Я ждала, может быть, он сам мне позвонит, ведь он понимал, что я волновалась. Но он не позвонил, и я позвонила ему сама. Он сухо сказал, что, кончив опыт, зайдет ко мне в лабораторию.
Я сидела среди по-прежнему чистых стен своего кабинета, и волновалась, и уже не понимала, почему волнуюсь, все перепуталось. Комиссия это или я хочу его видеть.
Леонид Петрович вошел непривычно подтянутый, чужой, поздоровался, не глядя в глаза. И сел на стул, как человек, который скоро встанет и уйдет.
Но все-таки он пришел, и я обрадовалась. Я спросила его мнение о комиссии.
— Не знаю… — ответил он скучно. — У старика сейчас трудная ситуация. Мне его жаль, стихийно жаль.
— Значит ли это, — спросила я, — что, если понадобится выбирать, бороться или не бороться, вы выбираете…
— Работать, — ответил он почти с бешенством. Таким я его еще не видела.
— Это честно?
— Да, понимаете. Да, да! Это единственное, что я умею и хочу. А все время давит что-то еще и что-то еще. Однако у меня сложилось мнение. Я буду его защищать. Но, видит бог, на душе у меня гнусно.

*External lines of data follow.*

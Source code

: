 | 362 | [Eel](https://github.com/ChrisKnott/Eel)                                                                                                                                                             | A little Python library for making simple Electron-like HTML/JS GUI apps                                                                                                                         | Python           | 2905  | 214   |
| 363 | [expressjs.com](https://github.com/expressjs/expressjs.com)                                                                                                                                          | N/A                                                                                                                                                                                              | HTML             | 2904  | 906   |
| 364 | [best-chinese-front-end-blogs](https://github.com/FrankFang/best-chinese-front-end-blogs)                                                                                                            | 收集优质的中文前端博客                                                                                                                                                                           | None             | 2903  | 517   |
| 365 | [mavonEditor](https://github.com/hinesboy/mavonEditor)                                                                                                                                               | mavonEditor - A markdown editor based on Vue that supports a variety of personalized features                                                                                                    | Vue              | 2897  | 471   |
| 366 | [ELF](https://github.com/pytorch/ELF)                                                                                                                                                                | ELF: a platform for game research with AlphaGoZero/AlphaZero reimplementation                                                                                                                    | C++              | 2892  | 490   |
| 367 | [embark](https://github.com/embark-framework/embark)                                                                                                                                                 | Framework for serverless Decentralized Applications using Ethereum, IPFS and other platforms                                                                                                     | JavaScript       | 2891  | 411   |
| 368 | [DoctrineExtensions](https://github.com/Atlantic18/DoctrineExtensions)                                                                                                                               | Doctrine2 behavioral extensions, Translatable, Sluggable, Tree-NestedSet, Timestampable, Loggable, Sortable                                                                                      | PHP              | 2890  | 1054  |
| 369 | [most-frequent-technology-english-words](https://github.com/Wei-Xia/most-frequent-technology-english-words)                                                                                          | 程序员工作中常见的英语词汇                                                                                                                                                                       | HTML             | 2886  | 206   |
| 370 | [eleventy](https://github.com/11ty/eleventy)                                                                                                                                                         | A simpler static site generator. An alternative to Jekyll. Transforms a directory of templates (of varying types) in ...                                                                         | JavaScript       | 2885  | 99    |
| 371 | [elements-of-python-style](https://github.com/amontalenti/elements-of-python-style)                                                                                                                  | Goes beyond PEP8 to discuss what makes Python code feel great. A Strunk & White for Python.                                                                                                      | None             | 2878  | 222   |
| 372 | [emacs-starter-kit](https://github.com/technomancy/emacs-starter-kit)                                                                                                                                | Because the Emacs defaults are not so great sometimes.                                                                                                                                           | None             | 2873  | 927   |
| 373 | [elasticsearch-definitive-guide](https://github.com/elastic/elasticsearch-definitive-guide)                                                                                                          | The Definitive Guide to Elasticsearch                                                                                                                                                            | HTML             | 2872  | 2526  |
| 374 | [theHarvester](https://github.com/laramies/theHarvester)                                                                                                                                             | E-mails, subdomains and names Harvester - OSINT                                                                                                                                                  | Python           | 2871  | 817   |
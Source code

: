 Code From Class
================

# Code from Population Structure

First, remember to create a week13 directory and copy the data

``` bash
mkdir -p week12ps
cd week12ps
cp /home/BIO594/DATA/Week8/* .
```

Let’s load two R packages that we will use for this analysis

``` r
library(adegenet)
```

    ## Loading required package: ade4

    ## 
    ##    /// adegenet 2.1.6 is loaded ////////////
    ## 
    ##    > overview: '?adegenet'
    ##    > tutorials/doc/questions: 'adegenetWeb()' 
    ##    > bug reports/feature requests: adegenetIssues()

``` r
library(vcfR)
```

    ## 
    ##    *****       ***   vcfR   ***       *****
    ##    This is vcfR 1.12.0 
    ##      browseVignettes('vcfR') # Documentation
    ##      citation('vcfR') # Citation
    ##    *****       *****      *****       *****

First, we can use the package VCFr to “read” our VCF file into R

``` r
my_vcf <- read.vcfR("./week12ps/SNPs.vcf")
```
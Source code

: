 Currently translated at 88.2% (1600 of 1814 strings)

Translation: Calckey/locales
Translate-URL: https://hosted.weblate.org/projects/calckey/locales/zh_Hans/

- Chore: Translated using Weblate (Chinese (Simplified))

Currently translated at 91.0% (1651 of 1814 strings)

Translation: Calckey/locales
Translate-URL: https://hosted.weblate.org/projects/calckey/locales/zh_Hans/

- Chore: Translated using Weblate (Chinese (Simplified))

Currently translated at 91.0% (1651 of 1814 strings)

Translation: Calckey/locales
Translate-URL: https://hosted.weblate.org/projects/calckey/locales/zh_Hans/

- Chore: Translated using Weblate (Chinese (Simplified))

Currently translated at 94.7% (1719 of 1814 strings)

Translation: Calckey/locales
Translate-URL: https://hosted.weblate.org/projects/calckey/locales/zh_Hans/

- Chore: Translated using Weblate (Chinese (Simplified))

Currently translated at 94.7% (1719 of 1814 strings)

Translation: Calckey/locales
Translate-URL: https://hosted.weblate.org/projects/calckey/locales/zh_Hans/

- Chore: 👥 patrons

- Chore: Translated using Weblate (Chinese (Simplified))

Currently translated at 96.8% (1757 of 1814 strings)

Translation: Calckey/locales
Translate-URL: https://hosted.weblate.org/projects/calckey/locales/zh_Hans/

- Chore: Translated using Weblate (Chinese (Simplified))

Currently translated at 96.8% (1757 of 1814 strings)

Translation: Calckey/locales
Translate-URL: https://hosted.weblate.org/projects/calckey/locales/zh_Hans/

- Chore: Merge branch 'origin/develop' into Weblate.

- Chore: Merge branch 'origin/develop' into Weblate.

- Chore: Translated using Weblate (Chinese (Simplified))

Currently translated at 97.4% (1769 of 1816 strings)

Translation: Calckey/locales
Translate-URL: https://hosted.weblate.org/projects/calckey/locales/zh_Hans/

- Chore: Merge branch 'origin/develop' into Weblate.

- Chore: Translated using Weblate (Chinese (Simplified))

Наступает молчание. И это молчание как осуждение мне. А за что?
Леониду Петровичу неприятно быть членом комиссии, я понимаю. Никто не виноват. Я не виновата.
Из коридора доносятся голоса:
— А по технике безопасности сюда стул ставить нельзя.
— А по технике безопасности дышать тут можно?
— Правильно, надо думать о людях, пока они еще не горят!
— Ах, какая сознательность!
— А по технике безопасности можно мне уже идти домой?
Там ознакомились с моим приказом.
Леонид Петрович наконец выдавил из себя:
— Тереж — алхимик совершенный. Сколько они там опытов поставили, не замеряя температуры. Пятьдесят. Сто.
И, как бывает с мягкими и добрыми, начал он говорить довольно спокойно и рассердился, пока говорил. Вспомнил свое плохое сырье.
— Алхимик! И сырье у них есть.
— Сейчас есть, но тогда не было.
— Все равно, — ответил Леонид Петрович, — научные сотрудники на уровне лаборантов. Ведь не случайно оттуда все поуходили. Вся партия старых дев одиннадцать человек — в прошлом году снялась и ушла. Хоть и старые девы, но явно талантливые.
Он закурил, и некоторое время мы еще молчали.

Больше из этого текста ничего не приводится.